Security in Iraq, Afghanistan Deteriorating, British Lawmakers Say
LONDON – British troops are facing growing threats in Iraq and Afghanistan as the security situation worsens in both countries, a committee of lawmakers said Sunday.
The panel also said in its foreign policy report that the danger of another terrorist attack in Britain is high.
"The continued deterioration in the security situation in Iraq is extremely worrying, as are the deepening sectarian and ethnic dimensions of the violence," the House of Commons Foreign Affairs Committee said in its report on the foreign policy aspects of the anti-terror fight.
While British, American and allied forces hope to eventually hand off responsibilities to Iraqi troops, the country's forces "remain a long way from being able to take the lead on security across Iraq," the lawmakers said.
The reliance on Shiite and Kurdish soldiers to build up troop numbers has added to tensions in a country already riven by ethnic violence, the lawmakers said.
Britain has roughly 7,200 troops in Iraq, and the report said they face extremely difficult conditions.
Violence is also on the rise in Afghanistan, it noted.
"There are signs that the tactics that have brought such devastation to Iraq are being replicated in Afghanistan," the lawmakers said.
Britain has more than 3,000 troops in Afghanistan, many of them part of a NATO force in the restive south, where Taliban militants are mounting a push to regain control.
Militants are following the lead of insurgents in Iraq to carry out suicide attacks and roadside bombings that were once rare in Afghanistan.

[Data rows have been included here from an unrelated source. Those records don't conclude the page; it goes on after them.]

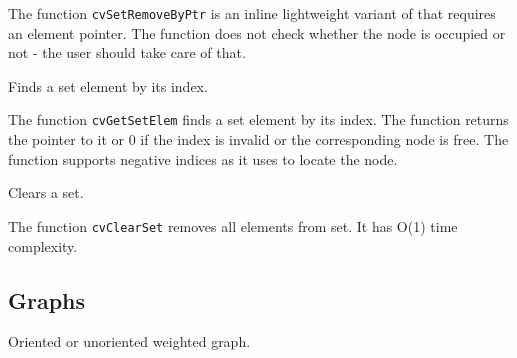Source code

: \begin{description}
\end{description}

The function \texttt{cvSetRemoveByPtr} is an inline lightweight variant of  that requires an element pointer. The function does not check whether the node is occupied or not - the user should take care of that.


\label{GetSetElem}

Finds a set element by its index.


\begin{description}
\end{description}

The function \texttt{cvGetSetElem} finds a set element by its index. The function returns the pointer to it or 0 if the index is invalid or the corresponding node is free. The function supports negative indices as it uses  to locate the node.

\label{ClearSet}

Clears a set.


\begin{description}
\end{description}


The function \texttt{cvClearSet} removes all elements from set. It has O(1) time complexity.

\fi

\ifC
\subsection{Graphs}


\label{CvGraph}

Oriented or unoriented weighted graph.


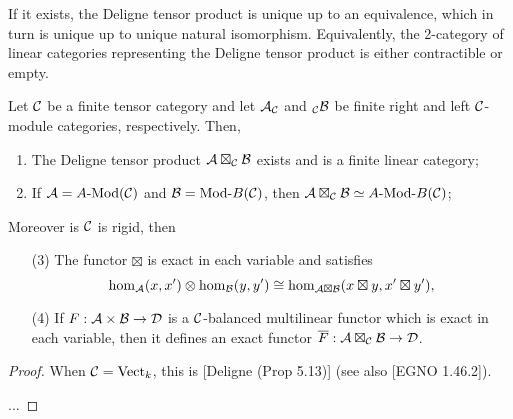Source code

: \documentclass{amsart}
\begin{document}
If it exists, the Deligne tensor product is unique up to an equivalence, which in turn is unique up to unique natural isomorphism. Equivalently, the 2-category of linear categories representing the Deligne tensor product is either contractible or empty. 

\begin{theorem}
	Let $\mathcal C$ be a finite tensor category and let $\mathcal A_{\mathcal C}$ and ${}_{\mathcal C}\mathcal B$ be finite right and left $\mathcal C$-module categories, respectively. Then,
	\begin{enumerate}
		\item The Deligne tensor product $\mathcal A \boxtimes_{\mathcal C} \mathcal B$ exists and is a finite linear category;
		\item If $\cA = \Mod{A}{}(\cC)$ and $\cB = \Mod{}{B}(\cC)$, then $\cA \boxtimes_{\cC} \cB \simeq \Mod{A }{B}(\cC)$;
	\end{enumerate} 
Moreover is $\mathcal C$ is rigid, then 	
	\begin{enumerate}
		\item[(3)] The functor $\boxtimes$ is exact in each variable and satisfies 
		\begin{equation*}
			\hom_{\mathcal A}(x,x') \otimes \hom_{\mathcal B}(y, y') \cong \hom_{\mathcal A \boxtimes \mathcal B} (x \boxtimes y, x' \boxtimes y'),
		\end{equation*}
		\item[(4)] If $F: \mathcal A \times \mathcal B \to \mathcal D$ is a $\mathcal C$-balanced multilinear functor which is exact in each variable, then it defines an exact functor $\overline{F}: \mathcal A \boxtimes_{\mathcal C} \mathcal B \to \mathcal D$. 
	\end{enumerate} 
\end{theorem}

\begin{proof}
	When $\mathcal C = \mathrm{Vect}_k$, this is [Deligne (Prop 5.13)] (see also [EGNO 1.46.2]).
	
	
	
	...
\end{proof}


\end{document}

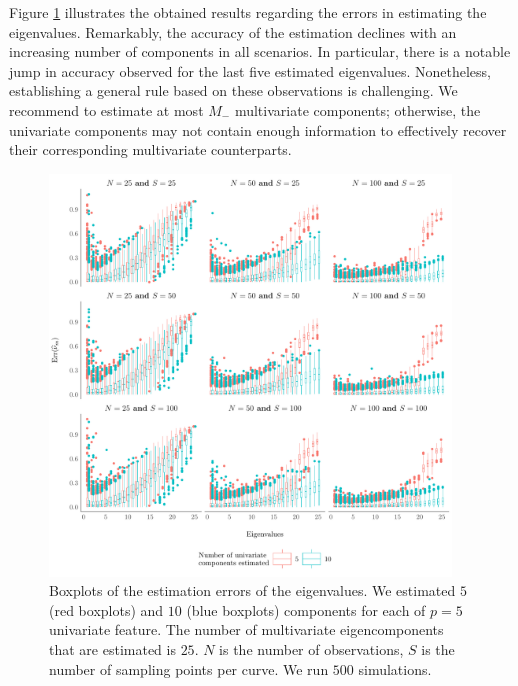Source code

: Figure \ref{fig:ncomp} illustrates the obtained results regarding the errors in estimating the eigenvalues. Remarkably, the accuracy of the estimation declines with an increasing number of components in all scenarios. In particular, there is a notable jump in accuracy observed for the last five estimated eigenvalues. Nonetheless, establishing a general rule based on these observations is challenging. We recommend to estimate at most $M_{-}$ multivariate components; otherwise, the univariate components may not contain enough information to effectively recover their corresponding multivariate counterparts.
\begin{figure}
     \centering
    \includegraphics[width=0.95\textwidth]{figures/ncomp.pdf}
    \caption{Boxplots of the estimation errors of the eigenvalues. We estimated $5$ (red boxplots) and $10$ (blue boxplots) components for each of $p = 5$ univariate feature. The number of multivariate eigencomponents that are estimated is $25$. $N$ is the number of observations, $S$ is the number of sampling points per curve. We run $500$ simulations.}
    \label{fig:ncomp}
\end{figure}
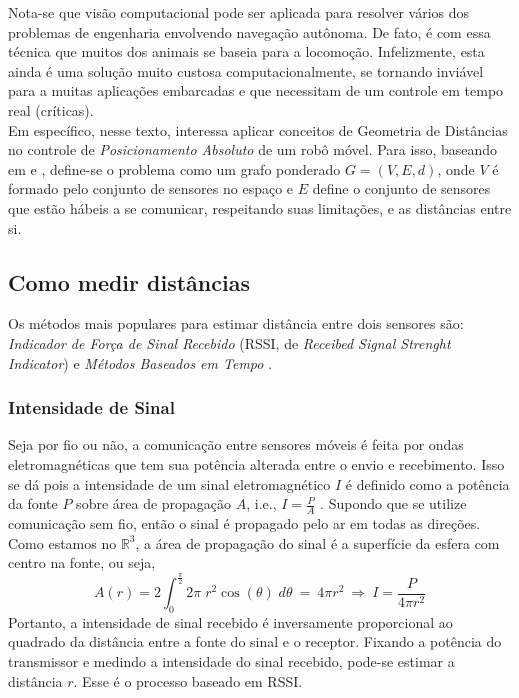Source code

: Nota-se que visão computacional pode ser aplicada para resolver vários dos problemas de engenharia envolvendo navegação autônoma. De fato, é com essa técnica que muitos dos animais se baseia para a locomoção. Infelizmente, esta ainda é uma solução muito custosa computacionalmente, se tornando inviável para a muitas aplicações embarcadas \cite{bayro2010geometric} e que necessitam de um controle em tempo real (críticas).
\\

Em específico, nesse texto, interessa aplicar conceitos de Geometria de Distâncias no controle de \textit{Posicionamento Absoluto} de um robô móvel. Para isso, baseando em \cite{eren2004rigidity} e \cite{savvides2001dynamic}, define-se o problema como um grafo ponderado $G = (V,E,d)$, onde $V$ é formado pelo conjunto de sensores no espaço e $E$ define o conjunto de sensores que estão hábeis a se comunicar, respeitando suas limitações, e as distâncias entre si.

\subsection{Como medir distâncias\label{sec:sensores}}

Os métodos mais populares para estimar distância entre dois sensores são: \textit{Indicador de Força de Sinal Recebido} (RSSI, de \textit{Receibed Signal Strenght Indicator}) e \textit{Métodos Baseados em Tempo} \cite{savvides2001dynamic}.

\subsubsection{Intensidade de Sinal}
Seja por fio ou não, a comunicação entre sensores móveis é feita por ondas eletromagnéticas que tem sua potência alterada entre o envio e recebimento. Isso se dá pois a intensidade de um sinal eletromagnético $I$ é definido como a potência da fonte $P$ sobre área de propagação $A$, i.e., $I = \frac{P}{A}$ \cite{moysesEletromag}. Supondo que se utilize comunicação sem fio, então o sinal é propagado pelo ar em todas as direções. Como estamos no $\mathbb{R}^3$, a área de propagação do sinal é a superfície da esfera com centro na fonte, ou seja, 
$$ A(r) = 2\int_0^{\frac{\pi}{2}} 2\pi\; r^2 \cos(\theta) \; d\theta \ = \ 4\pi r^2 \ \Rightarrow \ I = \frac{P}{4\pi r^2} $$
Portanto, a intensidade de sinal recebido é inversamente proporcional ao quadrado da distância entre a fonte do sinal e o receptor. Fixando a potência do transmissor e medindo a intensidade do sinal recebido, pode-se estimar a distância $r$. Esse é o processo baseado em RSSI.
\\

Two British soldiers were killed in a firefight on Tuesday.
The lawmakers said little progress was being made in reducing opium cultivation in Afghanistan, the world's main producer of the drug.
They also warned that the Al Qaeda terrorist network "continues to pose an extremely serious and brutal threat to the United Kingdom and its interests."
The group claimed responsibility for last year's July 7 bombings that killed 52 commuters and the four suicide attackers on London's transportation system, but the government says its role was unclear.
Despite successes in targeting Al Qaeda's leadership, "the danger of international terrorism, whether from Al Qaeda or other related groups, has not diminished and may well have increased," the report said.